**Problem description**
Retype every entry word for word.

**Recorded information**
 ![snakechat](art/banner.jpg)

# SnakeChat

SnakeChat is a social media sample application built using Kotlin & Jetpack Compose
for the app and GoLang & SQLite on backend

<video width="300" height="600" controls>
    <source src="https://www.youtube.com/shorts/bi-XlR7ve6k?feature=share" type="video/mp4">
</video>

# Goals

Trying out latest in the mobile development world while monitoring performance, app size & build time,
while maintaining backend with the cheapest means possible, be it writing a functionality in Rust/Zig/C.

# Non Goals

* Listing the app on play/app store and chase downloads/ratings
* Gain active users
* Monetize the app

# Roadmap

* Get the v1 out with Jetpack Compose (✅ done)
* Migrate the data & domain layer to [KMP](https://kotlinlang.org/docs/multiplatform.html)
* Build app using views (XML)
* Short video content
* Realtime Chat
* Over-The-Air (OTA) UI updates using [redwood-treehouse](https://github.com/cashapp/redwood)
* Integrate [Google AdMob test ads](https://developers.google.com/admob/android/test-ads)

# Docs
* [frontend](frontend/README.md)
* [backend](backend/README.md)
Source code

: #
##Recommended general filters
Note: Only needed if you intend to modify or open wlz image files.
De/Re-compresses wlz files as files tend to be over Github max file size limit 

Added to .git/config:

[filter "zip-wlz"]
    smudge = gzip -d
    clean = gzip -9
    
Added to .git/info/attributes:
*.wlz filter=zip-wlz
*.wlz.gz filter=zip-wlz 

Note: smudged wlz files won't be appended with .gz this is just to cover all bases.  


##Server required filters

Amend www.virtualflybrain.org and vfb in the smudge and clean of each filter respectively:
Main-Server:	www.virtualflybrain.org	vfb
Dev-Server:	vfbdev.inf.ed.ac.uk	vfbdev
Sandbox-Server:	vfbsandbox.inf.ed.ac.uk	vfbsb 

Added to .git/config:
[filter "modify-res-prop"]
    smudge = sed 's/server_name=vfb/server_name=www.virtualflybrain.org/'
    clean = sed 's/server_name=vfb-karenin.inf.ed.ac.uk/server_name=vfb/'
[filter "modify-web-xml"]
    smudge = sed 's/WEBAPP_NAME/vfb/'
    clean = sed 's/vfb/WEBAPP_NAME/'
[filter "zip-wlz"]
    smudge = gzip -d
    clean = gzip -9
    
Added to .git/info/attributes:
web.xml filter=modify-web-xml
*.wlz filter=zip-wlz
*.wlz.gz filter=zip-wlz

**Answer space**
 ![snakechat](art/banner.jpg)

# SnakeChat

SnakeChat is a social media sample application built using Kotlin & Jetpack Compose
for the app and GoLang & SQLite on backend

<video width="300" height="600" controls>
    <source src="https://www.youtube.com/shorts/bi-XlR7ve6k?feature=share" type="video/mp4">
</video>

# Goals

Trying out latest in the mobile development world while monitoring performance, app size & build time,
while maintaining backend with the cheapest means possible, be it writing a functionality in Rust/Zig/C.

# Non Goals

* Listing the app on play/app store and chase downloads/ratings
* Gain active users
* Monetize the app

# Roadmap

* Get the v1 out with Jetpack Compose (✅ done)
* Migrate the data & domain layer to [KMP](https://kotlinlang.org/docs/multiplatform.html)
* Build app using views (XML)
* Short video content
* Realtime Chat
* Over-The-Air (OTA) UI updates using [redwood-treehouse](https://github.com/cashapp/redwood)
* Integrate [Google AdMob test ads](https://developers.google.com/admob/android/test-ads)

# Docs
* [frontend](frontend/README.md)
* [backend](backend/README.md)
Source code

: #
##Recommended general filters
Note: Only needed if you intend to modify or open wlz image files.
De/Re-compresses wlz files as files tend to be over Github max file size limit 

Added to .git/config:

[filter "zip-wlz"]
    smudge = gzip -d
    clean = gzip -9
    
Added to .git/info/attributes:
*.wlz filter=zip-wlz
*.wlz.gz filter=zip-wlz 

Note: smudged wlz files won't be appended with .gz this is just to cover all bases.  


##Server required filters

Amend www.virtualflybrain.org and vfb in the smudge and clean of each filter respectively:
Main-Server:	www.virtualflybrain.org	vfb
Dev-Server:	vfbdev.inf.ed.ac.uk	vfbdev
Sandbox-Server:	vfbsandbox.inf.ed.ac.uk	vfbsb 

Added to .git/config:
[filter "modify-res-prop"]
    smudge = sed 's/server_name=vfb/server_name=www.virtualflybrain.org/'
    clean = sed 's/server_name=vfb-karenin.inf.ed.ac.uk/server_name=vfb/'
[filter "modify-web-xml"]
    smudge = sed 's/WEBAPP_NAME/vfb/'
    clean = sed 's/vfb/WEBAPP_NAME/'
[filter "zip-wlz"]
    smudge = gzip -d
    clean = gzip -9
    
Added to .git/info/attributes:
web.xml filter=modify-web-xml
*.wlz filter=zip-wlz
*.wlz.gz filter=zip-wlz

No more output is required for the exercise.